Para o jurista Wallace Corbo, professor na Escola de Direito da Fundação Getúlio Vargas Rio, o Supremo precisa impor regras de transparência e punições para suspender os pagamentos, caso a decisão não seja respeitada após o julgamento. "Não basta latir e mostrar os dentes. Tem de morder. Hoje, só o Supremo derruba o orçamento secreto", disse.
VISTA
Existe, ainda, a possibilidade de um ministro do STF pedir vista (mais tempo para análise) durante o julgamento, adiando a decisão final. Caso isso ocorra, deputados e senadores ficariam liberados para manter as emendas intactas no Orçamento de 2022 e articular a aprovação dos recursos em uma PEC até o fim deste ano. Outra tentativa em curso é convencer os ministros do Supremo a aceitar o modelo, sob o argumento de que serão estabelecidas novas regras de transparência e equilíbrio na distribuição da verba.

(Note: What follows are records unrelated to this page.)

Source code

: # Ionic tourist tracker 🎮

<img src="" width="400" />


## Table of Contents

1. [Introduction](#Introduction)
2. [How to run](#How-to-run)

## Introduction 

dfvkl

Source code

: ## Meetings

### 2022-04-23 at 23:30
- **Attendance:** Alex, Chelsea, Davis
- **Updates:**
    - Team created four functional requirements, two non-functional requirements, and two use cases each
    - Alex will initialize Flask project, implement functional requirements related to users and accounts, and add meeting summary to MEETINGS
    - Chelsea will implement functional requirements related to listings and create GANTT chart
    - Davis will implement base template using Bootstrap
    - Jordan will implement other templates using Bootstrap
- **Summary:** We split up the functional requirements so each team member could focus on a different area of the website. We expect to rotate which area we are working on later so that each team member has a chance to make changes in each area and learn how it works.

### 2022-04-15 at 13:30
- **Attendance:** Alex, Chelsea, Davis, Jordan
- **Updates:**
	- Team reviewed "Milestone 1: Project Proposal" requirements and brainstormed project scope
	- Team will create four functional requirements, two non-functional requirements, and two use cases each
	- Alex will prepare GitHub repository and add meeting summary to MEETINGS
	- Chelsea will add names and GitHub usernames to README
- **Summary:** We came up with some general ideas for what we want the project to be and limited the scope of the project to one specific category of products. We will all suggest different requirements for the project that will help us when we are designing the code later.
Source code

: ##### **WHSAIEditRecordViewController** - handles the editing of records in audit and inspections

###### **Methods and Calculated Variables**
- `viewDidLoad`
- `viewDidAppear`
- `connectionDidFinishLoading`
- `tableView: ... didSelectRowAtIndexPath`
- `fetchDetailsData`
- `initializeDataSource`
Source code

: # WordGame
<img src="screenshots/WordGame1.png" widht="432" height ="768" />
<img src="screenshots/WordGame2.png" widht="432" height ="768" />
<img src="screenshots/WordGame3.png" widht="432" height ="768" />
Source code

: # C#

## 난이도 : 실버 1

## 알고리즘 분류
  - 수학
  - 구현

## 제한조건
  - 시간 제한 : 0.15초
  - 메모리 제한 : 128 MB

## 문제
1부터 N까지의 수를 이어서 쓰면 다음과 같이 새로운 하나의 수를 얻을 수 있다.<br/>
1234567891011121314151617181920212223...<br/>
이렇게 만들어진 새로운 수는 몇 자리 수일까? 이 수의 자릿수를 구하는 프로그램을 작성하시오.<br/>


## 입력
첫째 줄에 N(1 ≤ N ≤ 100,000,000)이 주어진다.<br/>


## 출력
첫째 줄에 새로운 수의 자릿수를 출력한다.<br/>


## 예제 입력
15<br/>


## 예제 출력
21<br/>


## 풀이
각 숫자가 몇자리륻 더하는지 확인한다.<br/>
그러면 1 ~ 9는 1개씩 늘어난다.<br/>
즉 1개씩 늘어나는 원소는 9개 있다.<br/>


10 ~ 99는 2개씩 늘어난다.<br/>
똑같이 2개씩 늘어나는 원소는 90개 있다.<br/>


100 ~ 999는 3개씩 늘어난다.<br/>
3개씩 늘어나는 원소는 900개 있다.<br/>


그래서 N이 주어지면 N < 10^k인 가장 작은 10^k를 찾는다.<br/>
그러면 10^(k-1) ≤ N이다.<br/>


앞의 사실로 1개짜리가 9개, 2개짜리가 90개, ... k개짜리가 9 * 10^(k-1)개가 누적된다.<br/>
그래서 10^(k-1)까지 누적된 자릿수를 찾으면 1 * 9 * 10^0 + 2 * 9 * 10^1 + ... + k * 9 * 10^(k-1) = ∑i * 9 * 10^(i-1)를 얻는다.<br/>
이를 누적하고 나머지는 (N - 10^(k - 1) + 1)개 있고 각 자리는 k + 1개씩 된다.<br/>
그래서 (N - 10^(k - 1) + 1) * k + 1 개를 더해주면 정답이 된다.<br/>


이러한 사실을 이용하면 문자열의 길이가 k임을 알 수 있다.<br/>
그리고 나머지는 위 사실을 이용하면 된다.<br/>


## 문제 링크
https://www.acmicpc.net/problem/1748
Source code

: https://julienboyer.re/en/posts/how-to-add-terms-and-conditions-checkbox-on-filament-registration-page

"O Supremo tem que acabar com o orçamento secreto na raiz, porque a raiz nada tem a ver com a necessidade de políticas públicas e do respeito ao planejamento do governo federal", afirmou Alessandra Cardoso, assessora política do Instituto de Estudos Socioeconômicos (Inesc). Ela participou da elaboração de uma petição online pelo fim do orçamento secreto. O documento foi entregue ao STF com 200 mil assinaturas.
As informações são do jornal O Estado de S. Paulo.